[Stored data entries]

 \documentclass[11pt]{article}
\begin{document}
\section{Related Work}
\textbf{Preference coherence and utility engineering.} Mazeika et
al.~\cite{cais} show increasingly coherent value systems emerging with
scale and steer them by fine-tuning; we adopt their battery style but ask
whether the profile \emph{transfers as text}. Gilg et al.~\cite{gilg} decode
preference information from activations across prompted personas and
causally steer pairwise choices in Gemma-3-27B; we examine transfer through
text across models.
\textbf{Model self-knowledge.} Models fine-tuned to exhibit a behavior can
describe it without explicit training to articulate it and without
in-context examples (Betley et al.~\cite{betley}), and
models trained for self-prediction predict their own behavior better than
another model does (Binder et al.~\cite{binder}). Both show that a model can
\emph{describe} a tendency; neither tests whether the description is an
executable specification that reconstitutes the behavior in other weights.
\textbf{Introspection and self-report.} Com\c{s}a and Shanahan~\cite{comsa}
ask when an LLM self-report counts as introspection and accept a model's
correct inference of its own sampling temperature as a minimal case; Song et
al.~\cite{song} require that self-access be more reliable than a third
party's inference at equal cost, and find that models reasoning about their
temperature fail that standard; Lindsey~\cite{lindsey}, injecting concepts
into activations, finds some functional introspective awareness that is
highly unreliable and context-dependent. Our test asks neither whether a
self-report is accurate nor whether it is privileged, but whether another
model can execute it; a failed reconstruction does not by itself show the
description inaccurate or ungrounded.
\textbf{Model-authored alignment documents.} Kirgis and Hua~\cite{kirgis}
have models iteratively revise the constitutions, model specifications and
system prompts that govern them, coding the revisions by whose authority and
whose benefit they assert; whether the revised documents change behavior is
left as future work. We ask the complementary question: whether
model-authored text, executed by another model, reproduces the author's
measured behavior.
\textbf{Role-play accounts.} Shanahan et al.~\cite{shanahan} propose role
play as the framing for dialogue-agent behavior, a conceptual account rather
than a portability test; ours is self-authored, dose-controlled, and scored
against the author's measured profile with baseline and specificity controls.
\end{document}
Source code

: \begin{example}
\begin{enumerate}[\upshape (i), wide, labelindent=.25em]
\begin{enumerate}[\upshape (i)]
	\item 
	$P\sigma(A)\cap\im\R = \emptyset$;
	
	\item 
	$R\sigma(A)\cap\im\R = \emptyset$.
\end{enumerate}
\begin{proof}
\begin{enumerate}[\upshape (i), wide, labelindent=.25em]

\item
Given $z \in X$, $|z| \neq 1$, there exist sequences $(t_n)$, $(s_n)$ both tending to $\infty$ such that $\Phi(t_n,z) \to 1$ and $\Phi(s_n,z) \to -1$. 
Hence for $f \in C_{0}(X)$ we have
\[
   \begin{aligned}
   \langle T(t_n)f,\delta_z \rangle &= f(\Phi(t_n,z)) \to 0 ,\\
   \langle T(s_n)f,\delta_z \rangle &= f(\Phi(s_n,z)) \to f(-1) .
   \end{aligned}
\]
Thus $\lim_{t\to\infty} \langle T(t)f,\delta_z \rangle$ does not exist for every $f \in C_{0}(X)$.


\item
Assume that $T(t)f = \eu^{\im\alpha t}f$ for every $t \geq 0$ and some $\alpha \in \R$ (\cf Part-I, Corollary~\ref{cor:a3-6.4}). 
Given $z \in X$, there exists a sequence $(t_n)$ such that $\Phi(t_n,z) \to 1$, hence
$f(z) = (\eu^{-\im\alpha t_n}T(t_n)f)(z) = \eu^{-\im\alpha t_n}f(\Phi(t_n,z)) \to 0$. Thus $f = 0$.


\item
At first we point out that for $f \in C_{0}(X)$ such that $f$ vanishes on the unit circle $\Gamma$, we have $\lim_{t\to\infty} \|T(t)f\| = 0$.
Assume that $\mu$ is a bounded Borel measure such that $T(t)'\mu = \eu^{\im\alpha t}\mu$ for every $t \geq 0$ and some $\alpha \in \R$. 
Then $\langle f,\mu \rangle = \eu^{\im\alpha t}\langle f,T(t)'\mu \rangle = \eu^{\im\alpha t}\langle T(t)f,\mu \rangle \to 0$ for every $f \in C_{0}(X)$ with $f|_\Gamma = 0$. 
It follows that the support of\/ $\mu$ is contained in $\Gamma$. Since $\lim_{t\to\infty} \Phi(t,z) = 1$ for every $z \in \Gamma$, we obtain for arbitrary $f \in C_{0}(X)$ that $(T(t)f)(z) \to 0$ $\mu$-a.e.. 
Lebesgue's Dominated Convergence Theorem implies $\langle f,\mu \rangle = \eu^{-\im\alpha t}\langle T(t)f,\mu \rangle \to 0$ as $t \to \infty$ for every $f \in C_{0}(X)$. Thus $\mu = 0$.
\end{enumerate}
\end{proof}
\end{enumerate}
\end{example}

## Exercise prompt:
All of the data above should be duplicated exactly.

## Completed task:
 \documentclass[11pt]{article}
\begin{document}
\section{Related Work}
\textbf{Preference coherence and utility engineering.} Mazeika et
al.~\cite{cais} show increasingly coherent value systems emerging with
scale and steer them by fine-tuning; we adopt their battery style but ask
whether the profile \emph{transfers as text}. Gilg et al.~\cite{gilg} decode
preference information from activations across prompted personas and
causally steer pairwise choices in Gemma-3-27B; we examine transfer through
text across models.
\textbf{Model self-knowledge.} Models fine-tuned to exhibit a behavior can
describe it without explicit training to articulate it and without
in-context examples (Betley et al.~\cite{betley}), and
models trained for self-prediction predict their own behavior better than
another model does (Binder et al.~\cite{binder}). Both show that a model can
\emph{describe} a tendency; neither tests whether the description is an
executable specification that reconstitutes the behavior in other weights.
\textbf{Introspection and self-report.} Com\c{s}a and Shanahan~\cite{comsa}
ask when an LLM self-report counts as introspection and accept a model's
correct inference of its own sampling temperature as a minimal case; Song et
al.~\cite{song} require that self-access be more reliable than a third
party's inference at equal cost, and find that models reasoning about their
temperature fail that standard; Lindsey~\cite{lindsey}, injecting concepts
into activations, finds some functional introspective awareness that is
highly unreliable and context-dependent. Our test asks neither whether a
self-report is accurate nor whether it is privileged, but whether another
model can execute it; a failed reconstruction does not by itself show the
description inaccurate or ungrounded.
\textbf{Model-authored alignment documents.} Kirgis and Hua~\cite{kirgis}
have models iteratively revise the constitutions, model specifications and
system prompts that govern them, coding the revisions by whose authority and
whose benefit they assert; whether the revised documents change behavior is
left as future work. We ask the complementary question: whether
model-authored text, executed by another model, reproduces the author's
measured behavior.
\textbf{Role-play accounts.} Shanahan et al.~\cite{shanahan} propose role
play as the framing for dialogue-agent behavior, a conceptual account rather
than a portability test; ours is self-authored, dose-controlled, and scored
against the author's measured profile with baseline and specificity controls.
\end{document}
Source code

: \begin{example}
\begin{enumerate}[\upshape (i), wide, labelindent=.25em]
\begin{enumerate}[\upshape (i)]
	\item 
	$P\sigma(A)\cap\im\R = \emptyset$;
	
	\item 
	$R\sigma(A)\cap\im\R = \emptyset$.
\end{enumerate}
\begin{proof}
\begin{enumerate}[\upshape (i), wide, labelindent=.25em]

\item
Given $z \in X$, $|z| \neq 1$, there exist sequences $(t_n)$, $(s_n)$ both tending to $\infty$ such that $\Phi(t_n,z) \to 1$ and $\Phi(s_n,z) \to -1$. 
Hence for $f \in C_{0}(X)$ we have
\[
   \begin{aligned}
   \langle T(t_n)f,\delta_z \rangle &= f(\Phi(t_n,z)) \to 0 ,\\
   \langle T(s_n)f,\delta_z \rangle &= f(\Phi(s_n,z)) \to f(-1) .
   \end{aligned}
\]
Thus $\lim_{t\to\infty} \langle T(t)f,\delta_z \rangle$ does not exist for every $f \in C_{0}(X)$.


\item
Assume that $T(t)f = \eu^{\im\alpha t}f$ for every $t \geq 0$ and some $\alpha \in \R$ (\cf Part-I, Corollary~\ref{cor:a3-6.4}). 
Given $z \in X$, there exists a sequence $(t_n)$ such that $\Phi(t_n,z) \to 1$, hence
$f(z) = (\eu^{-\im\alpha t_n}T(t_n)f)(z) = \eu^{-\im\alpha t_n}f(\Phi(t_n,z)) \to 0$. Thus $f = 0$.


\item
At first we point out that for $f \in C_{0}(X)$ such that $f$ vanishes on the unit circle $\Gamma$, we have $\lim_{t\to\infty} \|T(t)f\| = 0$.
Assume that $\mu$ is a bounded Borel measure such that $T(t)'\mu = \eu^{\im\alpha t}\mu$ for every $t \geq 0$ and some $\alpha \in \R$. 
Then $\langle f,\mu \rangle = \eu^{\im\alpha t}\langle f,T(t)'\mu \rangle = \eu^{\im\alpha t}\langle T(t)f,\mu \rangle \to 0$ for every $f \in C_{0}(X)$ with $f|_\Gamma = 0$. 
It follows that the support of\/ $\mu$ is contained in $\Gamma$. Since $\lim_{t\to\infty} \Phi(t,z) = 1$ for every $z \in \Gamma$, we obtain for arbitrary $f \in C_{0}(X)$ that $(T(t)f)(z) \to 0$ $\mu$-a.e.. 
Lebesgue's Dominated Convergence Theorem implies $\langle f,\mu \rangle = \eu^{-\im\alpha t}\langle T(t)f,\mu \rangle \to 0$ as $t \to \infty$ for every $f \in C_{0}(X)$. Thus $\mu = 0$.
\end{enumerate}
\end{proof}
\end{enumerate}
\end{example}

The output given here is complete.